2) Emotions are irrelevant and unnecessary.
3) Emotions govern and control us.
4) Emotions are the most important thing about us.
From God’s perspective, none of these statements are true, so Borgman provides the following in way of a biblical definition for emotions:
The emotions are an inherent part of what it means to be a person; they express the values and evaluations of a person and influence motives and conduct.
In view of this definition, let me list some of the principles in his book that will help us take a more godly perspective on our emotions:
- God not only has a perfect mind and will, but perfect emotions as well (Matt. 3:17; Gen. 6:5-6; Jer. 3:13; Prov. 6:16-19).
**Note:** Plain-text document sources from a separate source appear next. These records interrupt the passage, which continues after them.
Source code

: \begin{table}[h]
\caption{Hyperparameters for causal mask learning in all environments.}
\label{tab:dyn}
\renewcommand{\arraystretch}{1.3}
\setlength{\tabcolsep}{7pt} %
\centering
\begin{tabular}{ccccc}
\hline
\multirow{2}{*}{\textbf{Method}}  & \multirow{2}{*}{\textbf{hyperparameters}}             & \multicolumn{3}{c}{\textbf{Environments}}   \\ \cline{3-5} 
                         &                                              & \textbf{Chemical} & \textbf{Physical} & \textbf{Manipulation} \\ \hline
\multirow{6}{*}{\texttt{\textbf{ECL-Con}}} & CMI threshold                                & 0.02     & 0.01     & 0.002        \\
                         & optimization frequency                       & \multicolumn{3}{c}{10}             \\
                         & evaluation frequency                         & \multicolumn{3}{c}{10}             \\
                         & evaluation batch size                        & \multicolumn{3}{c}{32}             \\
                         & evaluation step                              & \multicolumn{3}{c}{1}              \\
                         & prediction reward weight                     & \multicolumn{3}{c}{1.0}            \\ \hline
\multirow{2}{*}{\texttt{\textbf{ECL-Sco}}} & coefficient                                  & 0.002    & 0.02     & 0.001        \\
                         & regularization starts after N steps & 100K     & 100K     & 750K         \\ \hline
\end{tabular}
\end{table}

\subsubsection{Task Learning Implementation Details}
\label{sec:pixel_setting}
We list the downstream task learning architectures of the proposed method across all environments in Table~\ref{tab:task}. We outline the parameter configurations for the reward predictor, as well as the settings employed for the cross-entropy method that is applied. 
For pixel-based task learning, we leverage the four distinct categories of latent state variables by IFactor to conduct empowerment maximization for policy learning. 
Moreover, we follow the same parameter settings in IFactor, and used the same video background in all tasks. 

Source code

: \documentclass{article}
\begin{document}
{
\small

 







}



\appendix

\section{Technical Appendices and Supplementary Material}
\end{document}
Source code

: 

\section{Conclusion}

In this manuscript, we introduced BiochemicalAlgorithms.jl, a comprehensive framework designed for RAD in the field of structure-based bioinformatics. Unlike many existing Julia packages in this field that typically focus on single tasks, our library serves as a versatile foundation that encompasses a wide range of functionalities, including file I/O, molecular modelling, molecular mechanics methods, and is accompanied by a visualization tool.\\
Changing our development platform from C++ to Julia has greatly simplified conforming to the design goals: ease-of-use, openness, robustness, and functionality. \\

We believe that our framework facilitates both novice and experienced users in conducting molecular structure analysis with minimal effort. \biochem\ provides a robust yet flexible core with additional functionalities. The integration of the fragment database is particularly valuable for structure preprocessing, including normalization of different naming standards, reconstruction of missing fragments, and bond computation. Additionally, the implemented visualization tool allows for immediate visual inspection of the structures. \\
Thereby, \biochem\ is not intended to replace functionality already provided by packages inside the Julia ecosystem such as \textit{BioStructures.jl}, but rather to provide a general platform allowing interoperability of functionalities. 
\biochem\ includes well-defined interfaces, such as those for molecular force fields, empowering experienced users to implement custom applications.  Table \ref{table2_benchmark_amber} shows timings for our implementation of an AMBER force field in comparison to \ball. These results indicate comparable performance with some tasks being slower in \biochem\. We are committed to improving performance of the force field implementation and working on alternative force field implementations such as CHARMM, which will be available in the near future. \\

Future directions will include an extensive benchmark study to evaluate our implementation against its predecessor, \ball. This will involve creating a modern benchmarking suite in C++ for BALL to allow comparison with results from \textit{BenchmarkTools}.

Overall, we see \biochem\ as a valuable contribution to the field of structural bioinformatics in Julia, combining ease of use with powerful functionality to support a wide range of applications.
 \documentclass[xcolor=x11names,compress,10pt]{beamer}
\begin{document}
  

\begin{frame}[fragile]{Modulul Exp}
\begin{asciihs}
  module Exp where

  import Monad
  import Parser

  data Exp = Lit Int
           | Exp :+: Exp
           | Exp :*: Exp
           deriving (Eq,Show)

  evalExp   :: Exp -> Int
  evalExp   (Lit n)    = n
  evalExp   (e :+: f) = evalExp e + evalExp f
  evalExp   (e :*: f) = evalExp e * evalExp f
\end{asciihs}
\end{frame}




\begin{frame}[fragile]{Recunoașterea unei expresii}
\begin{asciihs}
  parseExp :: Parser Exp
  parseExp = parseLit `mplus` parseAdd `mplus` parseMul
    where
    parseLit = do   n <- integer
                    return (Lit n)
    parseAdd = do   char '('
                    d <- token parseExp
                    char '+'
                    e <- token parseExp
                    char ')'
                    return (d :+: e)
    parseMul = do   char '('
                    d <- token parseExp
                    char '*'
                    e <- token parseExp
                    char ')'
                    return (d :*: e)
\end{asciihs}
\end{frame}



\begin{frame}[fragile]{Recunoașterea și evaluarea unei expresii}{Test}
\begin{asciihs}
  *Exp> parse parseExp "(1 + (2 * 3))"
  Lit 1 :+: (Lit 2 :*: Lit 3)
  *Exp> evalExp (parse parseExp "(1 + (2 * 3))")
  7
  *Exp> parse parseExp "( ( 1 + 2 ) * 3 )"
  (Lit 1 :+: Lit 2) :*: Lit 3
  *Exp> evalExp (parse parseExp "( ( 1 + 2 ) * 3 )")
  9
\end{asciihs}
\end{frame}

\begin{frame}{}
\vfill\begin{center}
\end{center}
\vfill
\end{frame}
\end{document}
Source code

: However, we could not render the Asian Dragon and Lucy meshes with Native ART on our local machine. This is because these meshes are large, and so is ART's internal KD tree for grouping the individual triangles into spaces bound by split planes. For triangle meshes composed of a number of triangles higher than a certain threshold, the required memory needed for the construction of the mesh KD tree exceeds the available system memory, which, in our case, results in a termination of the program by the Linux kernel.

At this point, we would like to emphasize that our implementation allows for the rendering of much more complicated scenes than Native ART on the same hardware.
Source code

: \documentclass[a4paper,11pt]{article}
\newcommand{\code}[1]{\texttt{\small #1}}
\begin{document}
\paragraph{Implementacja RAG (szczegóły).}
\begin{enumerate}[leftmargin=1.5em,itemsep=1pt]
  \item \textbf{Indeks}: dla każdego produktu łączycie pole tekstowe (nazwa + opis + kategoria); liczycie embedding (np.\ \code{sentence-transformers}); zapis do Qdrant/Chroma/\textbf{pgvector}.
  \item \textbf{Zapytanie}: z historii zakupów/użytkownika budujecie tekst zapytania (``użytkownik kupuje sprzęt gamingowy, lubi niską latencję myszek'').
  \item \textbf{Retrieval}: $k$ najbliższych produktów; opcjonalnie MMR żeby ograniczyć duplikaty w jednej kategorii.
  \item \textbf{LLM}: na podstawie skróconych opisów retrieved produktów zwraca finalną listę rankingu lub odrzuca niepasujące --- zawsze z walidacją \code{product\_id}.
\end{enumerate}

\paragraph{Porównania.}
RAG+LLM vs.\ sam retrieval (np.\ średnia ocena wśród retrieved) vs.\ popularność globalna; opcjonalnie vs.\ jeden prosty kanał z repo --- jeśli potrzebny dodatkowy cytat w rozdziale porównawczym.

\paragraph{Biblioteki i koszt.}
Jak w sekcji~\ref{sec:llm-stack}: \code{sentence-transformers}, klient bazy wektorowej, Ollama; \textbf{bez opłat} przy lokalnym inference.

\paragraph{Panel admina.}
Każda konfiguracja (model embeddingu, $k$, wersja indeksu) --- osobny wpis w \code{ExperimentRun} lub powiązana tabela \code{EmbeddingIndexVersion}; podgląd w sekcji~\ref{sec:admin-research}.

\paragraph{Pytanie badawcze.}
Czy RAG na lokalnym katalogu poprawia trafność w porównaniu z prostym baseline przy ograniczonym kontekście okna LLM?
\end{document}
- God communicates with passion and emotion in his Word (Hosea 11:8; Isaiah 65:2).
- Our emotions are a part of our humanity that needs to be sanctified and brought under the authority of God’s Word and into conformity with God’s Word.
- God’s truth precedes, governs, and interprets experience, not vice versa. Truth must be the priority, and experience will often follow.
- As we think about who he is and what he has done, God works through our thoughts to give us godly emotions (Lam. 3:19-25; Ps. 6:1-10).
- To walk in a manner that is worthy of the Lord, we must kill godly emotions through honest self-evaluation, confession, and repentance.